WORK ITEM
In the data that follows, how many lines contain the word "фуга"? Give only that number.

Records drawn from a dataset:
'''
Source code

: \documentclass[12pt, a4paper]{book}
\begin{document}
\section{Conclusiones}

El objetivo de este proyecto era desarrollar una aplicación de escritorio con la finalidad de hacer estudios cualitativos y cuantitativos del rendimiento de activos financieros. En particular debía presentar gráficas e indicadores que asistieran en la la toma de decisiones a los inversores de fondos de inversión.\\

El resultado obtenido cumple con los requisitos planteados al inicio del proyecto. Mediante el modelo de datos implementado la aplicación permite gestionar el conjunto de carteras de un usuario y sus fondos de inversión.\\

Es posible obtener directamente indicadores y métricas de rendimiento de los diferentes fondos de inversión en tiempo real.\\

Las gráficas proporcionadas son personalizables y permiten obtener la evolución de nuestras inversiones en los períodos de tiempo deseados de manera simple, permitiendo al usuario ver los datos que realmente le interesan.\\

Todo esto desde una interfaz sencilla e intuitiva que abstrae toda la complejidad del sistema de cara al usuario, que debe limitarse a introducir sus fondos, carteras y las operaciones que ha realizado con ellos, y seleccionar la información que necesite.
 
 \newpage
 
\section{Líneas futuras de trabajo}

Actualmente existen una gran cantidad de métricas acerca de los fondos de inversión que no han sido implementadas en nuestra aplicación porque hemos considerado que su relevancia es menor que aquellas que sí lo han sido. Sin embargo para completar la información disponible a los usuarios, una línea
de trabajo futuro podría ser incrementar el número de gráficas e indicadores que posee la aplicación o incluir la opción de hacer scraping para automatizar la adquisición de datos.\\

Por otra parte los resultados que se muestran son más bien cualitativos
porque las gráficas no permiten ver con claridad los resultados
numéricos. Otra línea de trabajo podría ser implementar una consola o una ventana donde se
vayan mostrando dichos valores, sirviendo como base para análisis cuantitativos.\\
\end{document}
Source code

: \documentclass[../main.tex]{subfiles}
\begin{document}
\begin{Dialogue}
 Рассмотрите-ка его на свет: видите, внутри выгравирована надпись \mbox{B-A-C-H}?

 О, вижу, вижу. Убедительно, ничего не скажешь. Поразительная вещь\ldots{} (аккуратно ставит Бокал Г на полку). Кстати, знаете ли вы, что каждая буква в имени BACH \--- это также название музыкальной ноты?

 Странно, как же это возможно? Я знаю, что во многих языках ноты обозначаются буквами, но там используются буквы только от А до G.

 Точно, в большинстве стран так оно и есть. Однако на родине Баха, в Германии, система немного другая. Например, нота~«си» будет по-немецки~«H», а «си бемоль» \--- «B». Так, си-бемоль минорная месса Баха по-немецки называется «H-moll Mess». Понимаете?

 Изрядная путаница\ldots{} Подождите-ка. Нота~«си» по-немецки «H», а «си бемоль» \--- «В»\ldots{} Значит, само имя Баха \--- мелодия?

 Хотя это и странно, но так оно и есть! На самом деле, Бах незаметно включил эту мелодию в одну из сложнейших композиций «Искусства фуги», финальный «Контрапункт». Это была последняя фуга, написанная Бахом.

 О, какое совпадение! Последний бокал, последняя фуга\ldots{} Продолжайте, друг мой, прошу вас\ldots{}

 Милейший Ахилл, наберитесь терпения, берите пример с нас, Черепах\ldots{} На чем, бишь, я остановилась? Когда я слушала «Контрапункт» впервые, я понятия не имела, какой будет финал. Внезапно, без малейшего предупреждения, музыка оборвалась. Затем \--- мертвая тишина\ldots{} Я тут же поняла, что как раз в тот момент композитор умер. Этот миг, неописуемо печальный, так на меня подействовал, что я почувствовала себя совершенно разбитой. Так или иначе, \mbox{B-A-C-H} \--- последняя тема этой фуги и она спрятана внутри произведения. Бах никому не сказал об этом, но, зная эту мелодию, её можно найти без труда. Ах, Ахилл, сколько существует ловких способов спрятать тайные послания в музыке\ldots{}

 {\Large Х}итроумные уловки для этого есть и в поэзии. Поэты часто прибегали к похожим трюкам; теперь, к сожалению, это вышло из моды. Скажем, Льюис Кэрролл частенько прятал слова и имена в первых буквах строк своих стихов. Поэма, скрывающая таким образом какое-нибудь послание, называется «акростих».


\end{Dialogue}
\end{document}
'''
'''
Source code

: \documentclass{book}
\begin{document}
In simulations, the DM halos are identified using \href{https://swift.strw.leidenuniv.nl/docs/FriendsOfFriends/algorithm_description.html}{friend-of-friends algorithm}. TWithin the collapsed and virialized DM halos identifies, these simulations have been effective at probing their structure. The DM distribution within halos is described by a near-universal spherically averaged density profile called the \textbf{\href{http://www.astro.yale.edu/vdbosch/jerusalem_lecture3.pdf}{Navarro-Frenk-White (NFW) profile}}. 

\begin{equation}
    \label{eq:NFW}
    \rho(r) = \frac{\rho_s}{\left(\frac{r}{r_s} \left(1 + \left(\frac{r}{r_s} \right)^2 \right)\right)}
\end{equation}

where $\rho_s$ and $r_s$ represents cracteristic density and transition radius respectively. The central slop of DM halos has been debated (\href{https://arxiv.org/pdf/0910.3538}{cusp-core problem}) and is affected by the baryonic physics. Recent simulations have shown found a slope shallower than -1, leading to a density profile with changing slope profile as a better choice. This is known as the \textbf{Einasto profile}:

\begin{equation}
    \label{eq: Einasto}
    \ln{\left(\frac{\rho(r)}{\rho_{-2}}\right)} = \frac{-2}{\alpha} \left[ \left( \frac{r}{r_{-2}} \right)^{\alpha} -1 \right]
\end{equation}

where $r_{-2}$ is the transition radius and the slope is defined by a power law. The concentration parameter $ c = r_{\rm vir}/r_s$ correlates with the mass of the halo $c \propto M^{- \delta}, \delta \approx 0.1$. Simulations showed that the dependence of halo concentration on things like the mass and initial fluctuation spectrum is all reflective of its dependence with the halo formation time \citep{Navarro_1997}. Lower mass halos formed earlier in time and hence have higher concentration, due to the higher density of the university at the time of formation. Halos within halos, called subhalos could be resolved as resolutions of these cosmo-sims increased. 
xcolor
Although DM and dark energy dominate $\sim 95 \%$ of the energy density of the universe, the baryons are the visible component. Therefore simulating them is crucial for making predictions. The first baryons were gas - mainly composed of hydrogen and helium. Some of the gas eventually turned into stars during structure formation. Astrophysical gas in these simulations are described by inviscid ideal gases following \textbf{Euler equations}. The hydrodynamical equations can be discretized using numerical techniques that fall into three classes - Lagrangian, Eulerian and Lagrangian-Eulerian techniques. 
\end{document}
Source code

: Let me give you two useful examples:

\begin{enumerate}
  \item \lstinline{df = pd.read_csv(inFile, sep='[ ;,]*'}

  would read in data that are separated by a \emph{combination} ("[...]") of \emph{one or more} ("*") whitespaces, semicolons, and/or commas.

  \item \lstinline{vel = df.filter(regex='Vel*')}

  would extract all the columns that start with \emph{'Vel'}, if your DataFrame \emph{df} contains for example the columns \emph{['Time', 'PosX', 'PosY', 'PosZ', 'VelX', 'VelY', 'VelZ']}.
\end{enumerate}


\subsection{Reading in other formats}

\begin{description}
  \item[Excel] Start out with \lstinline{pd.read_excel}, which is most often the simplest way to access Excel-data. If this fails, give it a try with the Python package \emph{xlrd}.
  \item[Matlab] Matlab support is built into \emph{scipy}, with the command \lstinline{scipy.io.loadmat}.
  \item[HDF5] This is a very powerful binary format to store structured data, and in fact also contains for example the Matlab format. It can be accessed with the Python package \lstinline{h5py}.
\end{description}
'''
'''
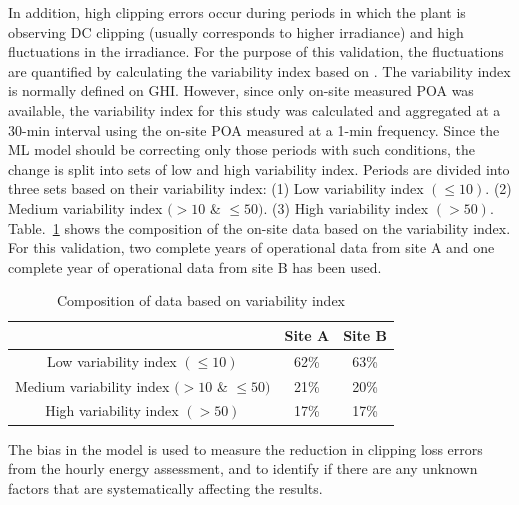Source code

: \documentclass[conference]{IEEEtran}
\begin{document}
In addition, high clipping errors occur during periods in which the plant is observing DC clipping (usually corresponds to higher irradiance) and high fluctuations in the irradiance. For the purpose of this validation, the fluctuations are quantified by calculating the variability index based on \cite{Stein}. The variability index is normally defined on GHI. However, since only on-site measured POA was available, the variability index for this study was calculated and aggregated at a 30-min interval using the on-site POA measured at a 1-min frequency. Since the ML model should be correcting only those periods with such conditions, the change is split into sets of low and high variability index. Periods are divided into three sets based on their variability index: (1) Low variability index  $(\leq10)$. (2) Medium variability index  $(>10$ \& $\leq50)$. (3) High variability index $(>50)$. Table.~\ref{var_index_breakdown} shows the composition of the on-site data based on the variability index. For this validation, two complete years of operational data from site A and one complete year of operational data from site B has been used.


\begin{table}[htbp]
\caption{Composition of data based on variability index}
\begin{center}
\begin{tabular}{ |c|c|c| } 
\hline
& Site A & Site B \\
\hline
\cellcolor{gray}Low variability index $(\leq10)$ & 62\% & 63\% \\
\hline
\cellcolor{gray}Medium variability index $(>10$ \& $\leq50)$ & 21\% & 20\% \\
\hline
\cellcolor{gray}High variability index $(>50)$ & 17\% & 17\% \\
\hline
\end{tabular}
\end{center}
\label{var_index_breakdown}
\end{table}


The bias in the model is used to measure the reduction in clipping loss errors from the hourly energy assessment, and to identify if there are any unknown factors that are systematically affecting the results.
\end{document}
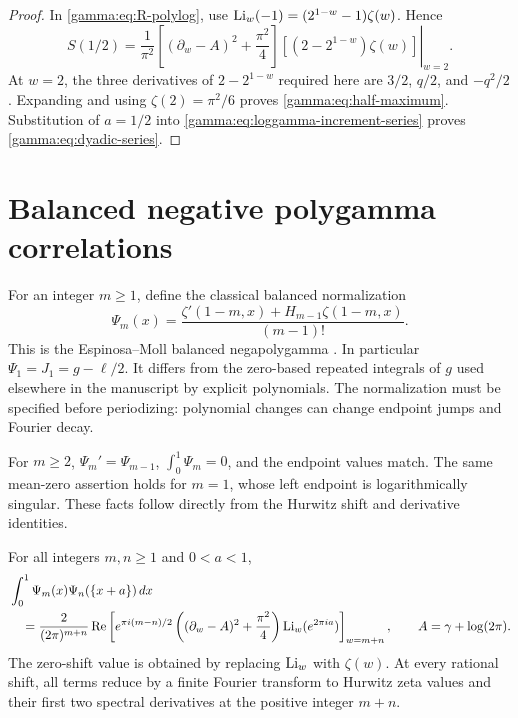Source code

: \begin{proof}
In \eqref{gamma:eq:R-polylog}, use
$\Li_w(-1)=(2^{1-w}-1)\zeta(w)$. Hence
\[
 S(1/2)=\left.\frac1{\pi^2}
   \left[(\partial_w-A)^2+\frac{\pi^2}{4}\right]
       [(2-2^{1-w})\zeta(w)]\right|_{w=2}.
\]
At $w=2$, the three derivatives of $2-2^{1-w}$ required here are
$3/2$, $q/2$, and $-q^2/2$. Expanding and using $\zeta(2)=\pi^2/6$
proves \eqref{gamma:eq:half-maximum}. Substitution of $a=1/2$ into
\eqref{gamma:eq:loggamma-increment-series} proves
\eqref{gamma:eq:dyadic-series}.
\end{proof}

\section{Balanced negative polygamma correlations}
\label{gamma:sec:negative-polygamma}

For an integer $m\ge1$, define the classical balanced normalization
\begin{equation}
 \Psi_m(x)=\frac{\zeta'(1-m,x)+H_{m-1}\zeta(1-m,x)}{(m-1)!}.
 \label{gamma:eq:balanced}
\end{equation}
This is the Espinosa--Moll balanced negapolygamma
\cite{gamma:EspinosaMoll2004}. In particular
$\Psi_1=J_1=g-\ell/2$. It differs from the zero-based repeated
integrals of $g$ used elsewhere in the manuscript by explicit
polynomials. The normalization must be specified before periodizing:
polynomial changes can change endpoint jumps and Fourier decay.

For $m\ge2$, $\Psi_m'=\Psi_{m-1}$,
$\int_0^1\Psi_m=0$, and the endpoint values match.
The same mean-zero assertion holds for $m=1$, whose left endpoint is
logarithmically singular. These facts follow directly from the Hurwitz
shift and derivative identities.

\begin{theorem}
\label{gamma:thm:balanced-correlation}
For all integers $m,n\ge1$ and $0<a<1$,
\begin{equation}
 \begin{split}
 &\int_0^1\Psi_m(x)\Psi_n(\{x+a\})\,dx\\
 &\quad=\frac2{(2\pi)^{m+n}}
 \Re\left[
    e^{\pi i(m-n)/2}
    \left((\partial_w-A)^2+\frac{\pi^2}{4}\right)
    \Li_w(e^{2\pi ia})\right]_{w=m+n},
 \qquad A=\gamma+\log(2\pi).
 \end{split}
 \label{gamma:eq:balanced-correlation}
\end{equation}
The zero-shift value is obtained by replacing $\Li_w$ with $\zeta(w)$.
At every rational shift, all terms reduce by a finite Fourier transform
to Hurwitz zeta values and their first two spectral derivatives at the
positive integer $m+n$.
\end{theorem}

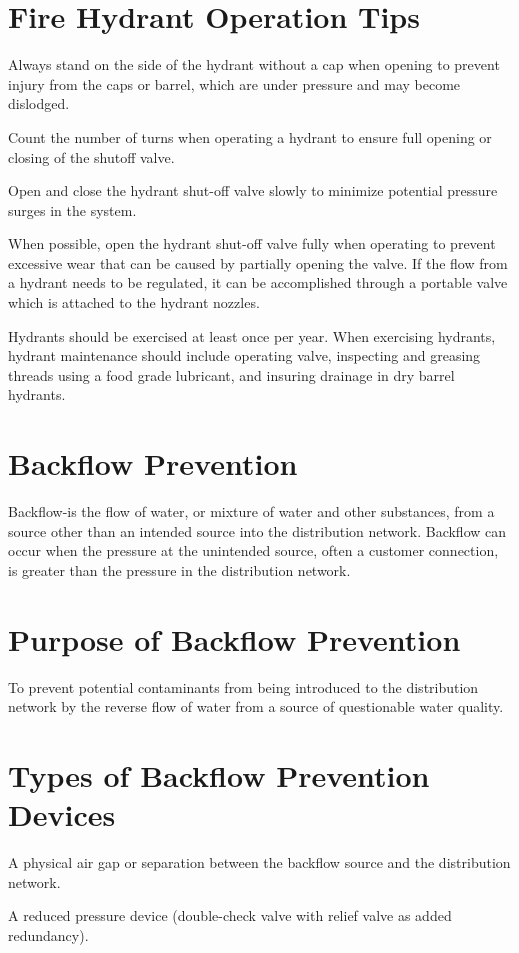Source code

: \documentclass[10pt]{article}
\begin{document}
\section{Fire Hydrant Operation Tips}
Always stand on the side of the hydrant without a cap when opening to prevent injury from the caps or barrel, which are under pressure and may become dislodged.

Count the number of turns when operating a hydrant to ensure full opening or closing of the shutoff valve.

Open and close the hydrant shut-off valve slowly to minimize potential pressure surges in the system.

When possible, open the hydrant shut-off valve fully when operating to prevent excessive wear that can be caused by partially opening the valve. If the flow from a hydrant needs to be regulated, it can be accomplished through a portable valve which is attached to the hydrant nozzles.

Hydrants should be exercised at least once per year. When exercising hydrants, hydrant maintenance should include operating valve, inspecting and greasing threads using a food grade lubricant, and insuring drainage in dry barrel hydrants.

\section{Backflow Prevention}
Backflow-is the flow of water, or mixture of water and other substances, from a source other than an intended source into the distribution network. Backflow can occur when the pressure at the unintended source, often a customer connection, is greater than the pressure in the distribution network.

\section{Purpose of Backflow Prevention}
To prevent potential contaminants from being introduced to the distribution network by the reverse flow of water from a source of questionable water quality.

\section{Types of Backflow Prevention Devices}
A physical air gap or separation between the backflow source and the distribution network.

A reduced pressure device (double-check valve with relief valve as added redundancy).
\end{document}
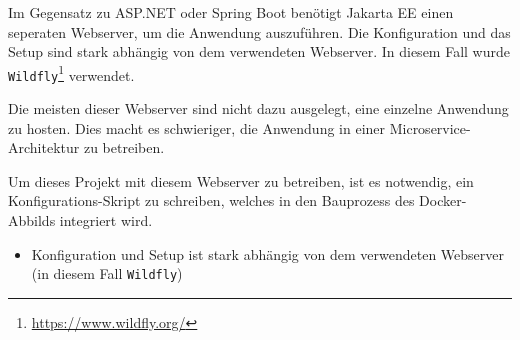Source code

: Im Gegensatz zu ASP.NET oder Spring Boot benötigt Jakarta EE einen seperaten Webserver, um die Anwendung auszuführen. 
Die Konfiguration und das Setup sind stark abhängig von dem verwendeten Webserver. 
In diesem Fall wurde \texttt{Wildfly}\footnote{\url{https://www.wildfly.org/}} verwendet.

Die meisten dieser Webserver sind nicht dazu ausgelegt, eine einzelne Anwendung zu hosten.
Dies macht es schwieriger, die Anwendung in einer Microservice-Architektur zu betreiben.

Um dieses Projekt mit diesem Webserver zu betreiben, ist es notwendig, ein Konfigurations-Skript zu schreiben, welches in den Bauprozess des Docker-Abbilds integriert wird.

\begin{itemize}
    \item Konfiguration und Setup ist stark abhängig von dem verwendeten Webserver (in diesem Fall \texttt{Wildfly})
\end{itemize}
'''
SOLUTION TO THIS EXERCISE
2